> _Directions for this task_: Copy the whole listing below exactly, with nothing left out.

> _The records_:
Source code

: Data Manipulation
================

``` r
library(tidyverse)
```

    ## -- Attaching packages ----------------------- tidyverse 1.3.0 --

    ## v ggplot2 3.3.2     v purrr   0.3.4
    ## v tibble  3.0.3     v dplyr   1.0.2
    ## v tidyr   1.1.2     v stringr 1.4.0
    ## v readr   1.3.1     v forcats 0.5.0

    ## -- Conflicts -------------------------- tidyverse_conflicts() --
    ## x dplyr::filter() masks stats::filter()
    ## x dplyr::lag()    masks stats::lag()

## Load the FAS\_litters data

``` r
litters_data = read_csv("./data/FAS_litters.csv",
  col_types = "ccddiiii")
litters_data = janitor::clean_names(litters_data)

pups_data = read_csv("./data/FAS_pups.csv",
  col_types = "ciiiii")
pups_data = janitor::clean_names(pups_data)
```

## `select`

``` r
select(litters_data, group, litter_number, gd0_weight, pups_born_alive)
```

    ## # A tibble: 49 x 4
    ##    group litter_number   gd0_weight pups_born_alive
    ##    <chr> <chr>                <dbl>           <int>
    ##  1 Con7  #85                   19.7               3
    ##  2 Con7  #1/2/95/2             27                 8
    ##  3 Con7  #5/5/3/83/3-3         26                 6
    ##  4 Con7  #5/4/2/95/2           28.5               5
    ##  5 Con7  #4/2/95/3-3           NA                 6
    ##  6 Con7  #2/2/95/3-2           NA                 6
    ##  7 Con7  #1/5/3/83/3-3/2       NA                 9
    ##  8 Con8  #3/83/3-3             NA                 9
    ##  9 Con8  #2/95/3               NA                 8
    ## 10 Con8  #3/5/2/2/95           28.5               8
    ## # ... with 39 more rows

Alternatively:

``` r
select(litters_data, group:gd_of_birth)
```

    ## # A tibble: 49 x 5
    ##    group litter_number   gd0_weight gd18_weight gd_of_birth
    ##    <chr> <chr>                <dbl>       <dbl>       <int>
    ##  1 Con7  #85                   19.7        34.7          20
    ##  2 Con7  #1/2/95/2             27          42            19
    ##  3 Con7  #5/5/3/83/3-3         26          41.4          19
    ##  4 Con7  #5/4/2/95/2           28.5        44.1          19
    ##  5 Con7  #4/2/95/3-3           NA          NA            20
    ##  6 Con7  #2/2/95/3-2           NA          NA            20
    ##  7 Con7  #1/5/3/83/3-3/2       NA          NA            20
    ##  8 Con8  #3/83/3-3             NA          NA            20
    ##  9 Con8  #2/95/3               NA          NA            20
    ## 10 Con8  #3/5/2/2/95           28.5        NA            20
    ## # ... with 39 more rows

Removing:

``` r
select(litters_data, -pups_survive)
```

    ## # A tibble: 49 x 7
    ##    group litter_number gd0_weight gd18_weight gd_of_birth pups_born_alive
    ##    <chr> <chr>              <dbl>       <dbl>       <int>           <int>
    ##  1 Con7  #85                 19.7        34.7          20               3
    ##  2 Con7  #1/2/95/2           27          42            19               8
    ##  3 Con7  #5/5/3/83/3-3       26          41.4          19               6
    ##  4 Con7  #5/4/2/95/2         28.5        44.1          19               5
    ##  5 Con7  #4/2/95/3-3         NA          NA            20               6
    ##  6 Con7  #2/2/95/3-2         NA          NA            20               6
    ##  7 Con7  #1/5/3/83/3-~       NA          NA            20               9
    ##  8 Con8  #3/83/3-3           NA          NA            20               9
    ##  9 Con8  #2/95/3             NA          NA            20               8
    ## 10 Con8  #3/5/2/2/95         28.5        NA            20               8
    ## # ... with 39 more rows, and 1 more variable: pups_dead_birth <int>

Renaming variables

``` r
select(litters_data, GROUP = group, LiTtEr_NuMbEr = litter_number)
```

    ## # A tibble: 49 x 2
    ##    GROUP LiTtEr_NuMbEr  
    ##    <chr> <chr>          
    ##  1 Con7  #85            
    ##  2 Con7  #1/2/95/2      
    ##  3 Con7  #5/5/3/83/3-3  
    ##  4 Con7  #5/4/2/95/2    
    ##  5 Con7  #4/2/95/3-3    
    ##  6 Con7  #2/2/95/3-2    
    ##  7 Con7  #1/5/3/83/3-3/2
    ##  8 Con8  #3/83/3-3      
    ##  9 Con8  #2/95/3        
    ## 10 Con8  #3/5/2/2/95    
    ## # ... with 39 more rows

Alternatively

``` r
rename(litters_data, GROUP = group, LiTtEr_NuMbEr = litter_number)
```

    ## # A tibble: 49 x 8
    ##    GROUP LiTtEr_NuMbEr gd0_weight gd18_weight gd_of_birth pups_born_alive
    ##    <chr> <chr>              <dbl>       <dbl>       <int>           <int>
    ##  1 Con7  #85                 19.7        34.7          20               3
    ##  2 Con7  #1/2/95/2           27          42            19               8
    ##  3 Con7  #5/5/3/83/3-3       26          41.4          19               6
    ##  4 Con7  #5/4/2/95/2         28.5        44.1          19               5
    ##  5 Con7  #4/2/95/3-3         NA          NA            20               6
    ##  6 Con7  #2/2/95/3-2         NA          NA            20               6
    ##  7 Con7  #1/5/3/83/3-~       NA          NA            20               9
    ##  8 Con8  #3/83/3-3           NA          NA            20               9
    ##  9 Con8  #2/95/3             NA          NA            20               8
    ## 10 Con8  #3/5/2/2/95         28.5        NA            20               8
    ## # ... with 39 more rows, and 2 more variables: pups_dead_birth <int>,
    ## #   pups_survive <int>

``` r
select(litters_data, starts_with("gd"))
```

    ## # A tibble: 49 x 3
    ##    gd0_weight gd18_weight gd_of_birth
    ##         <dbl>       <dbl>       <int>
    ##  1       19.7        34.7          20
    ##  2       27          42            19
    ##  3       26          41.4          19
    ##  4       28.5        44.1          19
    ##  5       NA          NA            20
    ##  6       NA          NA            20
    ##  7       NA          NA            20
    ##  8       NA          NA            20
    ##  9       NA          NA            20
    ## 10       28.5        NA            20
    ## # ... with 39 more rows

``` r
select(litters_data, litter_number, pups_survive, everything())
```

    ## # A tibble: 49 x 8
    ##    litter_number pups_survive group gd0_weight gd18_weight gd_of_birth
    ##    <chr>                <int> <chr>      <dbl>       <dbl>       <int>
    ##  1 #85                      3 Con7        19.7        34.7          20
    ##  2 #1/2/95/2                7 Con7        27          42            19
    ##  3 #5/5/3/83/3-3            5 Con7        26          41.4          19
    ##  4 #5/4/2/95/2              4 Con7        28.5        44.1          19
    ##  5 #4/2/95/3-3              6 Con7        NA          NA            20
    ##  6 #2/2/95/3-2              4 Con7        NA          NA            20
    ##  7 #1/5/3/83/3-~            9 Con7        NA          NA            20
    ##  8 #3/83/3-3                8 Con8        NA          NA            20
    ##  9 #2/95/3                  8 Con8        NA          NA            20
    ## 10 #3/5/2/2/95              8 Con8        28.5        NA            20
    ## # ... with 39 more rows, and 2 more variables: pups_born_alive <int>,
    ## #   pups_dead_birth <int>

> _Solution for this exercise_:
Source code

: Data Manipulation
================

``` r
library(tidyverse)
```

    ## -- Attaching packages ----------------------- tidyverse 1.3.0 --

    ## v ggplot2 3.3.2     v purrr   0.3.4
    ## v tibble  3.0.3     v dplyr   1.0.2
    ## v tidyr   1.1.2     v stringr 1.4.0
    ## v readr   1.3.1     v forcats 0.5.0

    ## -- Conflicts -------------------------- tidyverse_conflicts() --
    ## x dplyr::filter() masks stats::filter()
    ## x dplyr::lag()    masks stats::lag()

## Load the FAS\_litters data

``` r
litters_data = read_csv("./data/FAS_litters.csv",
  col_types = "ccddiiii")
litters_data = janitor::clean_names(litters_data)

pups_data = read_csv("./data/FAS_pups.csv",
  col_types = "ciiiii")
pups_data = janitor::clean_names(pups_data)
```

## `select`

``` r
select(litters_data, group, litter_number, gd0_weight, pups_born_alive)
```

    ## # A tibble: 49 x 4
    ##    group litter_number   gd0_weight pups_born_alive
    ##    <chr> <chr>                <dbl>           <int>
    ##  1 Con7  #85                   19.7               3
    ##  2 Con7  #1/2/95/2             27                 8
    ##  3 Con7  #5/5/3/83/3-3         26                 6
    ##  4 Con7  #5/4/2/95/2           28.5               5
    ##  5 Con7  #4/2/95/3-3           NA                 6
    ##  6 Con7  #2/2/95/3-2           NA                 6
    ##  7 Con7  #1/5/3/83/3-3/2       NA                 9
    ##  8 Con8  #3/83/3-3             NA                 9
    ##  9 Con8  #2/95/3               NA                 8
    ## 10 Con8  #3/5/2/2/95           28.5               8
    ## # ... with 39 more rows

Alternatively:

``` r
select(litters_data, group:gd_of_birth)
```

    ## # A tibble: 49 x 5
    ##    group litter_number   gd0_weight gd18_weight gd_of_birth
    ##    <chr> <chr>                <dbl>       <dbl>       <int>
    ##  1 Con7  #85                   19.7        34.7          20
    ##  2 Con7  #1/2/95/2             27          42            19
    ##  3 Con7  #5/5/3/83/3-3         26          41.4          19
    ##  4 Con7  #5/4/2/95/2           28.5        44.1          19
    ##  5 Con7  #4/2/95/3-3           NA          NA            20
    ##  6 Con7  #2/2/95/3-2           NA          NA            20
    ##  7 Con7  #1/5/3/83/3-3/2       NA          NA            20
    ##  8 Con8  #3/83/3-3             NA          NA            20
    ##  9 Con8  #2/95/3               NA          NA            20
    ## 10 Con8  #3/5/2/2/95           28.5        NA            20
    ## # ... with 39 more rows

Removing:

``` r
select(litters_data, -pups_survive)
```

    ## # A tibble: 49 x 7
    ##    group litter_number gd0_weight gd18_weight gd_of_birth pups_born_alive
    ##    <chr> <chr>              <dbl>       <dbl>       <int>           <int>
    ##  1 Con7  #85                 19.7        34.7          20               3
    ##  2 Con7  #1/2/95/2           27          42            19               8
    ##  3 Con7  #5/5/3/83/3-3       26          41.4          19               6
    ##  4 Con7  #5/4/2/95/2         28.5        44.1          19               5
    ##  5 Con7  #4/2/95/3-3         NA          NA            20               6
    ##  6 Con7  #2/2/95/3-2         NA          NA            20               6
    ##  7 Con7  #1/5/3/83/3-~       NA          NA            20               9
    ##  8 Con8  #3/83/3-3           NA          NA            20               9
    ##  9 Con8  #2/95/3             NA          NA            20               8
    ## 10 Con8  #3/5/2/2/95         28.5        NA            20               8
    ## # ... with 39 more rows, and 1 more variable: pups_dead_birth <int>

Renaming variables

``` r
select(litters_data, GROUP = group, LiTtEr_NuMbEr = litter_number)
```

    ## # A tibble: 49 x 2
    ##    GROUP LiTtEr_NuMbEr  
    ##    <chr> <chr>          
    ##  1 Con7  #85            
    ##  2 Con7  #1/2/95/2      
    ##  3 Con7  #5/5/3/83/3-3  
    ##  4 Con7  #5/4/2/95/2    
    ##  5 Con7  #4/2/95/3-3    
    ##  6 Con7  #2/2/95/3-2    
    ##  7 Con7  #1/5/3/83/3-3/2
    ##  8 Con8  #3/83/3-3      
    ##  9 Con8  #2/95/3        
    ## 10 Con8  #3/5/2/2/95    
    ## # ... with 39 more rows

Alternatively

``` r
rename(litters_data, GROUP = group, LiTtEr_NuMbEr = litter_number)
```

    ## # A tibble: 49 x 8
    ##    GROUP LiTtEr_NuMbEr gd0_weight gd18_weight gd_of_birth pups_born_alive
    ##    <chr> <chr>              <dbl>       <dbl>       <int>           <int>
    ##  1 Con7  #85                 19.7        34.7          20               3
    ##  2 Con7  #1/2/95/2           27          42            19               8
    ##  3 Con7  #5/5/3/83/3-3       26          41.4          19               6
    ##  4 Con7  #5/4/2/95/2         28.5        44.1          19               5
    ##  5 Con7  #4/2/95/3-3         NA          NA            20               6
    ##  6 Con7  #2/2/95/3-2         NA          NA            20               6
    ##  7 Con7  #1/5/3/83/3-~       NA          NA            20               9
    ##  8 Con8  #3/83/3-3           NA          NA            20               9
    ##  9 Con8  #2/95/3             NA          NA            20               8
    ## 10 Con8  #3/5/2/2/95         28.5        NA            20               8
    ## # ... with 39 more rows, and 2 more variables: pups_dead_birth <int>,
    ## #   pups_survive <int>

``` r
select(litters_data, starts_with("gd"))
```

    ## # A tibble: 49 x 3
    ##    gd0_weight gd18_weight gd_of_birth
    ##         <dbl>       <dbl>       <int>
    ##  1       19.7        34.7          20
    ##  2       27          42            19
    ##  3       26          41.4          19
    ##  4       28.5        44.1          19
    ##  5       NA          NA            20
    ##  6       NA          NA            20
    ##  7       NA          NA            20
    ##  8       NA          NA            20
    ##  9       NA          NA            20
    ## 10       28.5        NA            20
    ## # ... with 39 more rows

``` r
select(litters_data, litter_number, pups_survive, everything())
```

    ## # A tibble: 49 x 8
    ##    litter_number pups_survive group gd0_weight gd18_weight gd_of_birth
    ##    <chr>                <int> <chr>      <dbl>       <dbl>       <int>
    ##  1 #85                      3 Con7        19.7        34.7          20
    ##  2 #1/2/95/2                7 Con7        27          42            19
    ##  3 #5/5/3/83/3-3            5 Con7        26          41.4          19
    ##  4 #5/4/2/95/2              4 Con7        28.5        44.1          19
    ##  5 #4/2/95/3-3              6 Con7        NA          NA            20
    ##  6 #2/2/95/3-2              4 Con7        NA          NA            20
    ##  7 #1/5/3/83/3-~            9 Con7        NA          NA            20
    ##  8 #3/83/3-3                8 Con8        NA          NA            20
    ##  9 #2/95/3                  8 Con8        NA          NA            20
    ## 10 #3/5/2/2/95              8 Con8        28.5        NA            20
    ## # ... with 39 more rows, and 2 more variables: pups_born_alive <int>,
    ## #   pups_dead_birth <int>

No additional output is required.